Eavan Boland's poetry was always a delicate balance between the piercing exhumation of memory and the nostalgias of materialist solace. In this, her last collection of poems, she continues her argument with history but it feels less pressing as her own concerns move more toward the ephemeral and the repeated notes which she has struck more convincingly elsewhere. A tender, quiet farewell from this master poet.
A wonderful collection of poems celebrating history, women, Ireland, the sea, memories and even bitter sadness. The final one, Our Future Will Become the Past of Other Women, was commissioned to mark the centenary of Irish women exercising their right to vote in 1918. They all say something to our pandemic world now, facing the winter darkness, rain, memories and women looking forward to when our future will be the next generation’s past.
This is a beautiful, powerful collection. Tender yet strong, the poems in The Historians explore themes of womanhood and history, interweaving and divided them in the way they are interwoven but often divided in history. Boland's writing is careful, with each word perfectly placed, gently and thoughtfully. I am sad that I am only discovering Eavan Boland's work now that she is gone, but I am excited that I have so much of her work to explore.
I only discovered Eavan Boland last year, while studying a Poetry and Poetics module as part of my MA, but she made such an impression on me that I ended up writing my summative essay on her work. The Historians is a fitting final collection, musing on memory and history, lost and silenced voices, and the craft of poetry. This is a book to sit and savour, to read and reread. I feel a genuine sense of loss at her passing.
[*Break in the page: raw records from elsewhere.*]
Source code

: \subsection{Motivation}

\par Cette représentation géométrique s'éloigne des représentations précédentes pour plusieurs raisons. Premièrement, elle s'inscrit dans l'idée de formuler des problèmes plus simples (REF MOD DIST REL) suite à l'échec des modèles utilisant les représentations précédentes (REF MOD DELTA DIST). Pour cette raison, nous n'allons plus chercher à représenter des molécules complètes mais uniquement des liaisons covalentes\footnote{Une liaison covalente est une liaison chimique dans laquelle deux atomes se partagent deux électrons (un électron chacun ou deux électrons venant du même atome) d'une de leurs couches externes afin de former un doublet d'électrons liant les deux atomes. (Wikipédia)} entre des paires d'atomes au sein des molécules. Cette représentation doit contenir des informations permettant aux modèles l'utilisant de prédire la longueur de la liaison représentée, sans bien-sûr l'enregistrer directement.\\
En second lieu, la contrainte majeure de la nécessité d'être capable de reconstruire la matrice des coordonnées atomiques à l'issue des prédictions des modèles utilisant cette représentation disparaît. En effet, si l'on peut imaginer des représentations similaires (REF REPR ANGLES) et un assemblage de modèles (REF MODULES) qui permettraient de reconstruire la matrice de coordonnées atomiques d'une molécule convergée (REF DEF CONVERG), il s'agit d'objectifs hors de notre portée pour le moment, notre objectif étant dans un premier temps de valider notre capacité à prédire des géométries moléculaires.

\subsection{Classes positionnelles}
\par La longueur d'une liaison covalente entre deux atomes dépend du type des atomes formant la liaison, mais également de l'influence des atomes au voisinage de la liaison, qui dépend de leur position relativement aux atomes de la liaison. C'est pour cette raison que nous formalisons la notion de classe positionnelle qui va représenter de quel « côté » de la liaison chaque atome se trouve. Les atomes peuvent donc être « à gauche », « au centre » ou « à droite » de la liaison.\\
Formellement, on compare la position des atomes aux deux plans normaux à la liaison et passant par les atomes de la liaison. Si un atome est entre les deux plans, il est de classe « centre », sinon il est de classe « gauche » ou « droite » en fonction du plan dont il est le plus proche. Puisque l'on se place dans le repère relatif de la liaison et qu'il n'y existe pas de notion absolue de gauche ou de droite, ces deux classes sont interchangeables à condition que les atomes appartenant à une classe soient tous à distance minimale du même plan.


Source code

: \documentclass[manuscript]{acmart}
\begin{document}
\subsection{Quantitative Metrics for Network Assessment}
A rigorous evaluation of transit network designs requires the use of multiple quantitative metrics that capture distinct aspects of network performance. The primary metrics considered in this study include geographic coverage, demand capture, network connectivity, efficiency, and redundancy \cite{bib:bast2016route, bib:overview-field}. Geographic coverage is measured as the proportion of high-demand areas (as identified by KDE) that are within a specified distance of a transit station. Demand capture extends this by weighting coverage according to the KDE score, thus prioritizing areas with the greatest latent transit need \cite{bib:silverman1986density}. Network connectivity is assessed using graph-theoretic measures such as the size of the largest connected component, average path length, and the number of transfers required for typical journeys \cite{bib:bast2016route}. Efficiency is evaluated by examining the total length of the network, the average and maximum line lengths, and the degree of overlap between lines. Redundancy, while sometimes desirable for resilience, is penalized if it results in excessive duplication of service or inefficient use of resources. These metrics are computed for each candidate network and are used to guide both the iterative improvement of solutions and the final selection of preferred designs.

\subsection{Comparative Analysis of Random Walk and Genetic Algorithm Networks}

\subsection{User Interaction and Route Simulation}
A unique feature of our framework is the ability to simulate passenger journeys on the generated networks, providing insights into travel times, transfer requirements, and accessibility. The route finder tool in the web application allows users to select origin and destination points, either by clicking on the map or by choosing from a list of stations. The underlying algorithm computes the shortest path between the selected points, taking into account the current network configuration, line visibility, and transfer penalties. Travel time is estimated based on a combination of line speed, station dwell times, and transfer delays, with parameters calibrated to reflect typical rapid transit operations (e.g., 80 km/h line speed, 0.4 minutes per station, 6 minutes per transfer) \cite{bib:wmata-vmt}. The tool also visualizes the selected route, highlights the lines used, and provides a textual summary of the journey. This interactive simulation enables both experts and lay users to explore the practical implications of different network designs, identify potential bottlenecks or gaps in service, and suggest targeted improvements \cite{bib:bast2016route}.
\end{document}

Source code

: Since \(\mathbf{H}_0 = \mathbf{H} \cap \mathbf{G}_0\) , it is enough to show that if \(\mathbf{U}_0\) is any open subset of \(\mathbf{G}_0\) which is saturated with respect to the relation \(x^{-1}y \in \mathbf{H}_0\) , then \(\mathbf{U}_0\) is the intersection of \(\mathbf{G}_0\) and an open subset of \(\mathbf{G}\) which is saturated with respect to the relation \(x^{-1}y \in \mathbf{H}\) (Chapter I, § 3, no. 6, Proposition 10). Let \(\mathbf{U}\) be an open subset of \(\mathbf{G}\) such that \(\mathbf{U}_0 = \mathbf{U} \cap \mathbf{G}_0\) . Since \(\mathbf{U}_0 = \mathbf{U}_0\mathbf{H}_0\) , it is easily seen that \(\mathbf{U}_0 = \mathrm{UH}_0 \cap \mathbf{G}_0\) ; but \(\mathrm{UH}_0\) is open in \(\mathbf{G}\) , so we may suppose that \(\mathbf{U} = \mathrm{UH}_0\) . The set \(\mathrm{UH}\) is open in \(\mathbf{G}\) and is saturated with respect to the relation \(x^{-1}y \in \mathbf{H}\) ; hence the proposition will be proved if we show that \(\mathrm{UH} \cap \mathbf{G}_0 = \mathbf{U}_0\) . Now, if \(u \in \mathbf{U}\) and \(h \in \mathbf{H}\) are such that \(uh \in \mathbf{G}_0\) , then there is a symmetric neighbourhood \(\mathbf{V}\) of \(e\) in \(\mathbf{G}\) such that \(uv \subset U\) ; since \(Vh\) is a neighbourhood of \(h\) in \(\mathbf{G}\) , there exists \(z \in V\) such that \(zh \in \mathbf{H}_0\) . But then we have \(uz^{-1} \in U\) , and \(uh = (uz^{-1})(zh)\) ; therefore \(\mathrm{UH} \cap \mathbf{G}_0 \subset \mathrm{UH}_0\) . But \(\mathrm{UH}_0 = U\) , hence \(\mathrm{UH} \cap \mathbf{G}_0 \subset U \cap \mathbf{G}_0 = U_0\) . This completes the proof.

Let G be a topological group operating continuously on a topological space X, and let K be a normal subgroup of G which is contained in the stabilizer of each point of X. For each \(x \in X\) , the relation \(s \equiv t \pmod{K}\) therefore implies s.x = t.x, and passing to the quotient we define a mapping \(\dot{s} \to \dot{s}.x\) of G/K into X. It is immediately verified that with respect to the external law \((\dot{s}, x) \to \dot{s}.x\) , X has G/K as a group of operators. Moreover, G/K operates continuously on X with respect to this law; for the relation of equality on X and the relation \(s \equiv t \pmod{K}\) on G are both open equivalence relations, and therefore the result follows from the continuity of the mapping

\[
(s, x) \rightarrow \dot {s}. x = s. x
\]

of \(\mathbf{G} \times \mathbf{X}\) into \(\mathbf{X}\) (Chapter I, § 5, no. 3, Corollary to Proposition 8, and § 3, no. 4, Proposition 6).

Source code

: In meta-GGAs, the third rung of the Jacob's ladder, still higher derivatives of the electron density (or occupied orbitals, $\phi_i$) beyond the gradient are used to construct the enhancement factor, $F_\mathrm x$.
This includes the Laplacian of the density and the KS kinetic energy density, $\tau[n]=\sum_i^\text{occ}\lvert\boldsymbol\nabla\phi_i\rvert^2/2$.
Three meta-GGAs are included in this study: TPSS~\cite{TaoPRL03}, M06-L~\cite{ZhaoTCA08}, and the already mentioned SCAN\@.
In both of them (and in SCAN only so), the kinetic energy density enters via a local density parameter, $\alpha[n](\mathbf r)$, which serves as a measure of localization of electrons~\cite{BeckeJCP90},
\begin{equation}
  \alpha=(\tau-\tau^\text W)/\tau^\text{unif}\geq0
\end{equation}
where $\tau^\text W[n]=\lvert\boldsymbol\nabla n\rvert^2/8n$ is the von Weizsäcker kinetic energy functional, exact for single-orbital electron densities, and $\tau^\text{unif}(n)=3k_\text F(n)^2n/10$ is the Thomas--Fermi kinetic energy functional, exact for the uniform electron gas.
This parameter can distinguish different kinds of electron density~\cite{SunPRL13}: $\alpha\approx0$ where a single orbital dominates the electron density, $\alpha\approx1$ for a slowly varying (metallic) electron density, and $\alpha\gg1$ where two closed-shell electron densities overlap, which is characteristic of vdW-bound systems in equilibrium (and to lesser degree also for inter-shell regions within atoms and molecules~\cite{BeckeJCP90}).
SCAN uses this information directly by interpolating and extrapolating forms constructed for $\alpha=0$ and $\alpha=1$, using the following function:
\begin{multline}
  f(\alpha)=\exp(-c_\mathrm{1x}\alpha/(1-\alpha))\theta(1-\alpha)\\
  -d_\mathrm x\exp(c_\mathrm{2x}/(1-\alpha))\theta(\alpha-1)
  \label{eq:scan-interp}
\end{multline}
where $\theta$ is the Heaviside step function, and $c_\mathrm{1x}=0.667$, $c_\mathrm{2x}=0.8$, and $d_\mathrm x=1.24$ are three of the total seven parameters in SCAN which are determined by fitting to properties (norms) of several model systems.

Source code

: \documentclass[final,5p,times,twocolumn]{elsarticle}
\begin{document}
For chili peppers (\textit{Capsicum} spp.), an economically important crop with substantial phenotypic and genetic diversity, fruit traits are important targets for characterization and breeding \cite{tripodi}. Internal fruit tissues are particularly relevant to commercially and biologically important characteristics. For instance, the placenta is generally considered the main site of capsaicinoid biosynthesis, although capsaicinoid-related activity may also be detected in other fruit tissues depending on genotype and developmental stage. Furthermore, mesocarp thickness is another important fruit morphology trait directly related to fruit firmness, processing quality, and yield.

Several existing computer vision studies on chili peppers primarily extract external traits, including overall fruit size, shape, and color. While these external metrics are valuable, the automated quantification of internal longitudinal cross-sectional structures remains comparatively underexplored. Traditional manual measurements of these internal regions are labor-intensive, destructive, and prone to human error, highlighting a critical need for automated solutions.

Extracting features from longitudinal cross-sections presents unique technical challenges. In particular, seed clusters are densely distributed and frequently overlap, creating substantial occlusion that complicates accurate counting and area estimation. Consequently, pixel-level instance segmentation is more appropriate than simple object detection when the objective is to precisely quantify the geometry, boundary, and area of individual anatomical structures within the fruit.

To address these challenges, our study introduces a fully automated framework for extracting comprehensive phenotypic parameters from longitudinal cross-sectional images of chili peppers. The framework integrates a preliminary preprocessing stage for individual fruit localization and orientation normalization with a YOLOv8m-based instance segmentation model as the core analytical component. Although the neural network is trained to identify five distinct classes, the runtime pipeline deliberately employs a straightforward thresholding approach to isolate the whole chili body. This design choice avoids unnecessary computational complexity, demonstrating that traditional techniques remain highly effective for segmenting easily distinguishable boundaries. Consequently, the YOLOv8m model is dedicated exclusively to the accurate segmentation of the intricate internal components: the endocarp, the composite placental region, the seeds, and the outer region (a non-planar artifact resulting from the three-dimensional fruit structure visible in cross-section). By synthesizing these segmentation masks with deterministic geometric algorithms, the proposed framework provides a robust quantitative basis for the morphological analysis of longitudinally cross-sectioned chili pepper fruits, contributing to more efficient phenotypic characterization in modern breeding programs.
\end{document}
Enrapturing for me in this book is the exploration of women's relationship with society as it has evolved and been recorded through history - often speculative, sidelined, yet unaccountably potent.
In this theme, time was folded like an accordion onto various spaces, which layered meaning on certain locations as witnesses to the numerous dramas of historical periods and their subsequent customs and peoples.
I've loved Boland's work since I discovered her in college, but this may be my favorite collection of her work. Each poem resonated in a different yet interconnected way. It felt as if she and I were together, swirling around something unnamed yet familiar. This is a collection I will return to again and again.